WARNING — A TON OF SUPERLATIVES INTHIS POST!
The food gods are shined down on us in Florence. The first restaurant was a family owned trattoria one block down our street. For lunch they had a 9 euro set menu that includes an entree, side, and water bottle The serving sizes were perfect and the waiter pointed out every single gluten-free option. My husband settled on a chicken and ham dish with a side of potatoes and I got salad and a beef steak.
For dinner, we went to the wonderful i’Toscano. Almost all the appetizers, entrees, and desserts are gluten-free. Both our dishes were gluten-free, including this amazing fried chicken that was plated nicely on a wood plank. My husband — who is a fried chicken afficianado — ate everything off the plank, including the perfectly fried rosemary. We spent hours at the restaurant eating and capped the evening off with a wonderful apple tarte for me and a pannacotte for El hubs.
For lunch the next, day, we had reservations at Buca dell’orfo. Our AirBNB host had recommended the place as a local favorite not to be missed. Reservations are a must at this tiny restaurant right next to the Ponte Vecchio. The restaurant only has about 7 tables and their menu is entirely in Italian. There weren’t many options without gluten and tomato so the waiter suggested a beef and cheese dish. My dish was incredible with perfectly seared beef slices topped with lightly fried herbs and pecorino cheese, all covered with olive oil. It was so good that I wanted to lick my plate! For dessert I got a caramelized pear which had been marinated in simple syrup, wine, and spices. So good!
My husband had an equally amazing dish — lightly breaded and fired chicken and artichoke. The food was priced reasonably for the quality – the only downside was the 8 euro 750ml of water. Every bite was so unforgettable though that the ridiculous water was worth the cost of entry.
Gluten-free can be found at some unexpected places in Florence and in the outlying regions. For those with more mild gluten issues who don’t need food to be prepared in separate facilities, I found that it can never hurt to ask if there are any options that are senza glutine. For example, this morning my husband stopped at a bakery and I was resigned to eating the remains of my white chocolate bar for breakfast. When we walked into the Deanna Terracafe (right off the square at the Santa Maria Novella station), I found a large sign saying that there were gluten-free options on the piano level. I walked upstairs to find croissants, tarts, and some prepackaged gluten-free cookies.

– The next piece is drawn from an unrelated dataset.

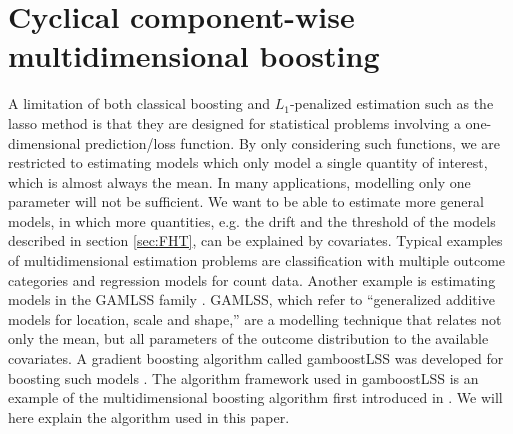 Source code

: \section{Cyclical component-wise multidimensional boosting}
A limitation of both classical boosting \citep{friedman2001} and $L_1$-penalized estimation such as the lasso method \citep{lasso} is that they are designed for statistical problems involving a one-dimensional prediction/loss function. By only considering such functions, we are restricted to estimating models which only model a single quantity of interest, which is almost always the mean.
In many applications, modelling only one parameter will not be sufficient. We want to be able to estimate more general models, in which more quantities, e.g. the drift and the threshold of the models described in section \ref{sec:FHT}, can be explained by covariates. Typical examples of multidimensional estimation problems are classification with multiple outcome categories and regression models for count data. Another example is estimating models in the GAMLSS family \citep{gamlss}. GAMLSS, which refer to ``generalized additive models for location, scale and shape,'' are a modelling technique that relates not only the mean, but all parameters of the outcome distribution to the available covariates. A gradient boosting algorithm called gamboostLSS was developed for boosting such models \citep{gamboostlss-paper}. The algorithm framework used in gamboostLSS is an example of the multidimensional boosting algorithm first introduced in \citet{schmid}. We will here explain the algorithm used in this paper.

My luck continued on our day trip to the Cinque Terre. Our tour guide spent the day reminding us of the amazing wine tasting and fried bread. When we finally got to the fried bread shop, I asked if they had anything senza glutine and he told me that he had a chickpea bread in the oven. It was the perfect snack after a long day of hiking. I found the same bread again at the first village – this time with zucchini and onions.
My husband’s pain frito or fried bread.